Rookie Leonard Fournette, a former LSU star drafted fourth overall, has 923 rushing yards and eight touchdowns, and the Jaguars lead the NFL in rushing yards per game. Having a reliable ground game has greatly helped fourth-year quarterback Blake Bortles, who has thrown fewer interceptions (eight) and has taken fewer sacks (21) to this point than he did in any of his previous three seasons.

The Jaguars initially targeted Branden Albert as their starting left tackle, acquiring him in a trade with the Dolphins. Albert had a change of heart and decided to retire, then wanted to come out of retirement a week later. Coughlin said no thanks and released him. The Jaguars turned to second-round rookie tackle Cam Robinson, who is having a solid season as the starter.

The like-minded football czar and his coach have proved to be an excellent combination. Coughlin has always believed in dominating the line of scrimmage on both sides of the ball, and the Jaguars have done just that. And Marrone is a straight-shooting coach who still believes that establishing the run and playing great defense is a winning formula. But the Jaguars aren’t afraid to throw it now, and Bortles has had a renaissance season after becoming a punching bag of negative comparisons during his first three years.

Even in training camp, it looked as if Bortles would be a flop. He was briefly replaced by Chad Henne as the starter, but Marrone went back to Bortles before the start of the season, a decision that was rewarded by Bortles’ improved play.

That’s an important development, because it could mean that a potential answer at quarterback — Manning, Coughlin’s quarterback with the Giants — might no longer be necessary.

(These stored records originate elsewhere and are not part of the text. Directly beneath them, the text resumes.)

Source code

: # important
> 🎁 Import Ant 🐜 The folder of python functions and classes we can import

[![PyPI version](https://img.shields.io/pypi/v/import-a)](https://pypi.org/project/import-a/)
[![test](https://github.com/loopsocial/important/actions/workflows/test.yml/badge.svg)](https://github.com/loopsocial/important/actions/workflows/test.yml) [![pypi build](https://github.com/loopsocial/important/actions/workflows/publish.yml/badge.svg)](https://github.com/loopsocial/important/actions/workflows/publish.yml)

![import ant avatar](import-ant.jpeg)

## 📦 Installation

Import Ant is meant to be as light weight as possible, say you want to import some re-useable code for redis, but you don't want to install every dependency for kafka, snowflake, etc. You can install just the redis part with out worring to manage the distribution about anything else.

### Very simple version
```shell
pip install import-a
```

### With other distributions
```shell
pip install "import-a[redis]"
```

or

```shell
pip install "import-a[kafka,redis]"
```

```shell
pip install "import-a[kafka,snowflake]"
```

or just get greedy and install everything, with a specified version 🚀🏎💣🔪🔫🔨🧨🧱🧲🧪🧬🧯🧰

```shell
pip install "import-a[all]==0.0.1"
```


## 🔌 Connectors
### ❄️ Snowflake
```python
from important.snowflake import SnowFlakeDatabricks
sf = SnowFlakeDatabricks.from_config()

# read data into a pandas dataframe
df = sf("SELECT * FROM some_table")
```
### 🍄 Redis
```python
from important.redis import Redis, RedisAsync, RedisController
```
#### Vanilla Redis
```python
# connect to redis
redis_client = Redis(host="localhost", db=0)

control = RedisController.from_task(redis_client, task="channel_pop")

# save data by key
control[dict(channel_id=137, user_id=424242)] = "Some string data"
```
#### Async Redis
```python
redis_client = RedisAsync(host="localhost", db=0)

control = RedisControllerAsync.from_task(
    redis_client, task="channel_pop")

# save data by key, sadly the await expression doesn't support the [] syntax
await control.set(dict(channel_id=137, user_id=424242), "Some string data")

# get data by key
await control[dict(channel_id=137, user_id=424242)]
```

Manning to the Jaguars seemed to make perfect sense, especially given his uncertain future with the Giants. But if Bortles continues to show improvement, the Jaguars could opt to stick with the quarterback they took third overall in the 2014 draft.

How does Coughlin feel about all this? Well, he’s not saying. The two-time Super Bowl championship coach is a firm believer in having one voice for an organization, and that voice belongs to his coach. Coughlin declined an interview request through a team spokesman.

For a former coach whose favorite expression is “talk is cheap, play the game,” the Jaguars are doing just about everything to Coughlin’s liking.

Having clinched the team’s first playoff berth since 2007 and producing double-digit wins after six straight years of double-digit losses, the Jaguars can earn a home playoff game with a win over the 49ers in San Francisco on Sunday.

“To be a part of the team that is changing the culture, it is tough to put into words,” Bortles said. “It’s special. Unbelievably proud to be a part of this group and play for this organization.”

There is more work to be done, though.

“It’s kind of cool that we solidified our [playoff] spot,” said defensive tackle Malik Jackson, who was signed in 2016 after winning Super Bowl 50 with the Broncos. “It’s cool to be where we are, but we’re not done yet.”